There is relatively little interaction between Israelis and Gazans, argued Likud MK Avi Dichter, rejecting any Israeli epidemiological interest in providing vaccines to the Gaza Strip.

“Gaza has been detached and isolated from Israel… the considerations are totally different,” said Dichter.

Despite Hauser’s repeated prodding, National Security Council official Ran Binyamini declined to state whether the NSC would approve the request. Binyamini also declined to say who, exactly, had made the decision to transfer Israeli coronavirus vaccines to the Palestinian Authority.

“It was approved by the prime minister,” Binyamini said, without explaining whether the decision had been made in the cabinet or inside the Prime Minister’s Office.

Hamas currently holds two Israelis captive — Hisham al-Sayed and Avera Mengistu. It also holds the bodies of two Israeli soldiers — Oron Shaul and Hadar Goldin — who were killed in 2014 during Operation Protective Edge. The terror group hopes to use the four in a future prisoner exchange for its captives in Israeli jails.

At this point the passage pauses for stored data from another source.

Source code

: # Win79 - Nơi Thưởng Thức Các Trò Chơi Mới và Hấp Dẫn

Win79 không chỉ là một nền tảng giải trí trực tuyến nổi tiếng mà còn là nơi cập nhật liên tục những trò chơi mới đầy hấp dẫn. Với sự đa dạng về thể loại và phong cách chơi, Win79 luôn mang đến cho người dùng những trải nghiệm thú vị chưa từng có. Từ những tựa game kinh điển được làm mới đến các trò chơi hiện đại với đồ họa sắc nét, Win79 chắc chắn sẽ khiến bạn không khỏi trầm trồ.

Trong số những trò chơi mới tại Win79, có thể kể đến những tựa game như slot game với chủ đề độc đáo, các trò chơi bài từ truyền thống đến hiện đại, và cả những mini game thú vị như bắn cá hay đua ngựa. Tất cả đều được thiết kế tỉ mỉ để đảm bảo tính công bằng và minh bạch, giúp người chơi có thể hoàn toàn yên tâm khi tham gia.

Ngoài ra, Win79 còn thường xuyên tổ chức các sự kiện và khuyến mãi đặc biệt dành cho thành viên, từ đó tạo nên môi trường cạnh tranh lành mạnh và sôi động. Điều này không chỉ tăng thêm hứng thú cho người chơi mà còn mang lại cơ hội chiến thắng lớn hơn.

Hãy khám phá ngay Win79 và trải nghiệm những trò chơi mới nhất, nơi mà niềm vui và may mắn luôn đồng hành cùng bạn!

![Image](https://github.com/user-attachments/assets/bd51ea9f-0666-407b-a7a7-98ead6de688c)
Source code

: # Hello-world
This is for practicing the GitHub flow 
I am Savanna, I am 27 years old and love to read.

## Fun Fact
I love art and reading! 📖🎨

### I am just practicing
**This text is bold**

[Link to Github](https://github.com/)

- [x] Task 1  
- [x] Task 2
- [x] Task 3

“The Knesset must establish a clear condition that any vaccine that passes into the Gaza Strip requires the return of the four Israelis,” said MK Alex Kushnir of the Yisrael Beytenu party.

Hauser appeared to agree, asking Binyamini whether the NSC would permit the Knesset’s Subcommittee for Intelligence, Secret Services, Captives and Missing Soldiers to sign off on the decision whether to transfer vaccines to Gaza.

“We must establish a new humanitarian equation, one demanded by the current reality. Israel and its leaders must not give up on the opportunity to return the bodies of the soldiers and bring them to burial in Israel,” Hauser said.

Joint List MKs Ahmad Tibi and Ofer Cassif — who attended the discussion despite not being members of the committee — called the suggestion “a war crime.”

“Preventing medical treatment is a war crime, a violation of international law, and even worse — it is an inhumane stance,” Cassif said.